Catherine Almonte, the managing director of The Broad Room, an NYC-based “activist training camp” for women and non-binary people that started after the 2016 election, says this has helped her group, which focuses on get-out-the-vote efforts, canvassing, and phone-banking, recruit more women of color. “We’ve shifted our gears toward building up our members in their professional and personal lives,” Almonte tells Refinery29. “A lot of it is noticing who isn’t coming to our trainings and why,” whether it’s because they’re stuck at work until 8 p.m. or live in the Bronx when the training is in Brooklyn. “That’s also why we’ve been doing events like ‘mommy and me’ canvassing, so people can bring their kids — it’s a pretty effective canvass when you have a cute 5-year-old with you, too.”
As a result of a more engaged electorate, experts are predicting the highest voter turnout of the century in 2020. Ashley Spillane, founder and president of social impact strategy group Impactual and former president of Rock the Vote, says she believes 2016’s “big activist energy” will contribute to turning out the youth vote. “I see the tactics and the ways in which people are engaging changing,” she tells Refinery29. “You still see turnouts at town halls being really significant when the members [of Congress] go home. When there is something contentious being debated in Congress, the phone lines are flooding. Trump’s rallies are still very well-attended. Especially considering how far out we still are from the election, it has been an impressive amount of attention.”
Of course, it’s difficult for activists who want to beat Trump to keep up enthusiasm with the deck often stacked against them. Democrats often describe themselves as meandering in and out of hopelessness over the past few years, temporary high of the midterms aside, disappointed over and over again but knowing that giving up would mean giving in. There can be a general vibe in the air that well-meaning, left-leaning people have become jaded from three years of Trump, with scandal after scandal leaving the psyche numbed, but ever-more-brittle. No wonder research suggests that Trump has been detrimental to many Americans’ mental health, with clinical psychologists going so far as to pinpoint a distinct phenomenon called “Trump Anxiety Disorder.” It’s not a polite thing to mention around hardworking, idealistic activists and organizers, but some people are privately treating four more years of Trump as a depressing inevitability.

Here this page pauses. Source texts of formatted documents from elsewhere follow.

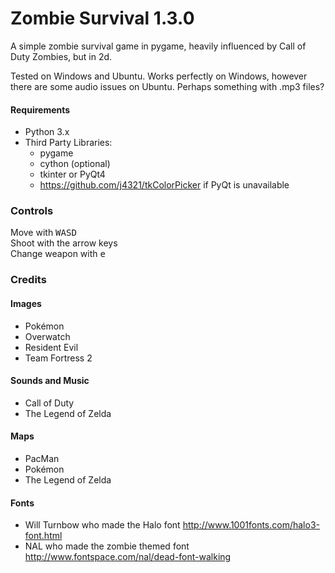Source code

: # Zombie Survival 1.3.0

A simple zombie survival game in pygame, heavily influenced by Call of Duty Zombies, but in 2d.

Tested on Windows and Ubuntu. Works perfectly on Windows, however there are some audio issues on Ubuntu. Perhaps something with .mp3 files?

#### Requirements

* Python 3.x
* Third Party Libraries:
  * pygame
  * cython (optional)
  * tkinter or PyQt4
  * https://github.com/j4321/tkColorPicker if PyQt is unavailable

### Controls

Move with <kbd>WASD</kbd>  
Shoot with the arrow keys  
Change weapon with <kbd>e</kbd>

### Credits

#### Images

* Pokémon
* Overwatch
* Resident Evil
* Team Fortress 2

#### Sounds and Music

* Call of Duty
* The Legend of Zelda

#### Maps

* PacMan
* Pokémon
* The Legend of Zelda

#### Fonts

* Will Turnbow who made the Halo font <http://www.1001fonts.com/halo3-font.html>
* NAL who made the zombie themed font <http://www.fontspace.com/nal/dead-font-walking>
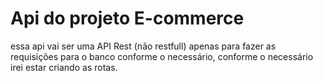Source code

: # Api do projeto E-commerce

essa api vai ser uma API Rest (não restfull) apenas para fazer as requisições para o banco conforme o necessário, conforme o necessário irei estar criando as rotas.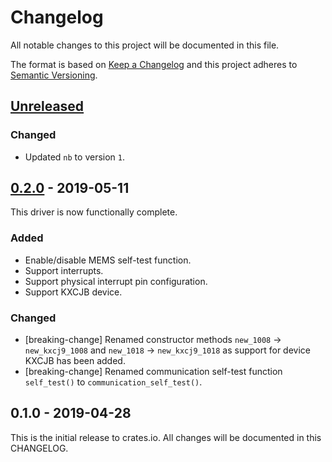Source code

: # Changelog

All notable changes to this project will be documented in this file.

The format is based on [Keep a Changelog](http://keepachangelog.com/en/1.0.0/)
and this project adheres to [Semantic Versioning](http://semver.org/spec/v2.0.0.html).

## [Unreleased]

### Changed
- Updated `nb` to version `1`.

## [0.2.0] - 2019-05-11

This driver is now functionally complete.

### Added
- Enable/disable MEMS self-test function.
- Support interrupts.
- Support physical interrupt pin configuration.
- Support KXCJB device.

### Changed
- [breaking-change] Renamed constructor methods `new_1008` -> `new_kxcj9_1008`
  and `new_1018` -> `new_kxcj9_1018` as support for device KXCJB has been added.
- [breaking-change] Renamed communication self-test function `self_test()` to
  `communication_self_test()`.

## 0.1.0 - 2019-04-28

This is the initial release to crates.io. All changes will be documented in
this CHANGELOG.

[Unreleased]: https://github.com/eldruin/kxcj9-rs/compare/v0.2.0...HEAD
[0.2.0]: https://github.com/eldruin/kxcj9-rs/compare/v0.1.0...v0.2.0

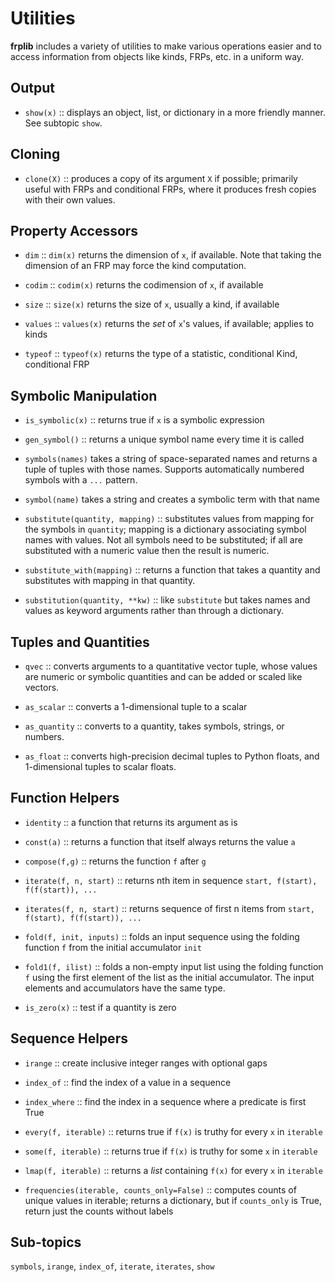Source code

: # Utilities

**frplib** includes a variety of utilities to make various
operations easier and to access information from objects
like kinds, FRPs, etc. in a uniform way.

## Output

+ `show(x)` :: displays an object, list, or dictionary in a more friendly manner.
    See subtopic `show`.

## Cloning

+ `clone(X)` :: produces a copy of its argument `X` if possible; primarily useful with
    FRPs and conditional FRPs, where it produces fresh copies with their own values.

## Property Accessors

+ `dim` :: `dim(x)` returns the dimension of `x`, if available. Note that taking
      the dimension of an FRP may force the kind computation.

+ `codim` :: `codim(x)` returns the codimension of `x`, if available

+ `size` :: `size(x)` returns the size of `x`, usually a kind, if available

+ `values` :: `values(x)` returns the *set* of `x`'s values, if available; applies to kinds

+ `typeof` :: `typeof(x)` returns the type of a statistic, conditional Kind, conditional FRP


## Symbolic Manipulation

+ `is_symbolic(x)` :: returns true if `x` is a symbolic expression

+ `gen_symbol()` :: returns a unique symbol name every time it is called

+ `symbols(names)` takes a string of space-separated names and returns a tuple
      of tuples with those names. Supports automatically numbered symbols with
      a `...` pattern.

+ `symbol(name)` takes a string and creates a symbolic term with that name

+ `substitute(quantity, mapping)` :: substitutes values from mapping for the
      symbols in `quantity`; mapping is a dictionary associating symbol names with values.
      Not all symbols need to be substituted; if all are substituted with a numeric value
      then the result is numeric.

+ `substitute_with(mapping)` :: returns a function that takes a quantity and substitutes
      with mapping in that quantity.

+ `substitution(quantity, **kw)` :: like `substitute` but takes names and values as
      keyword arguments rather than through a dictionary.

## Tuples and Quantities

+ `qvec` :: converts arguments to a quantitative vector tuple, whose values are
      numeric or symbolic quantities and can be added or scaled like vectors.

+ `as_scalar` :: converts a 1-dimensional tuple to a scalar

+ `as_quantity` :: converts to a quantity, takes symbols, strings, or numbers.

+ `as_float` :: converts high-precision decimal tuples to Python floats,
      and 1-dimensional tuples to scalar floats.

## Function Helpers

+ `identity` :: a function that returns its argument as is

+ `const(a)` :: returns a function that itself always returns the value `a`

+ `compose(f,g)` :: returns the function `f` after `g`

+ `iterate(f, n, start)` :: returns nth item in sequence `start, f(start), f(f(start)), ...`

+ `iterates(f, n, start)` :: returns sequence of first n items from `start, f(start), f(f(start)), ...`

+ `fold(f, init, inputs)` :: folds an input sequence using the folding function `f` from the
                             initial accumulator `init`

+ `fold1(f, ilist)` :: folds a non-empty input list using the folding function `f` using
                       the first element of the list as the initial accumulator.
                       The input elements and accumulators have the same type.

+ `is_zero(x)` :: test if a quantity is zero

## Sequence Helpers

+ `irange` :: create inclusive integer ranges with optional gaps

+ `index_of` :: find the index of a value in a sequence

+ `index_where` :: find the index in a sequence where a predicate is first True

+ `every(f, iterable)` :: returns true if `f(x)` is truthy for every `x` in `iterable`

+ `some(f, iterable)` :: returns true if `f(x)` is truthy for some `x` in `iterable`

+ `lmap(f, iterable)` :: returns a *list* containing `f(x)` for every `x` in `iterable`

+ `frequencies(iterable, counts_only=False)` :: computes counts of
   unique values in iterable; returns a dictionary, but if
   `counts_only` is True, return just the counts without labels


## Sub-topics

`symbols`, `irange`, `index_of`, `iterate`, `iterates`, `show`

Backroom conversations aside, those who started the fight in late 2016 and early 2017 are going to keep fighting. “Most people I know are in an eternal loop of losing hope and then finding that one thing that gives them optimism,” Darke says. “It’s been a long three years. I haven’t seen anyone lose hope entirely, but I’ve seen a lot of people, including myself, have really bad moments. But then you get a little spark and are lifted out of it again.”
And if it seems like some of the political fervor has died down, it’s only because the biggest battle is yet to come. “A lot of people are saving their energy for the latter half of this year,” Darke says. “There’s a difference between becoming jaded and realizing you need to rest for the upcoming battle.”
Julie Alvin, SVP of editorial strategy at Refinery29, is a member of Women to the Front.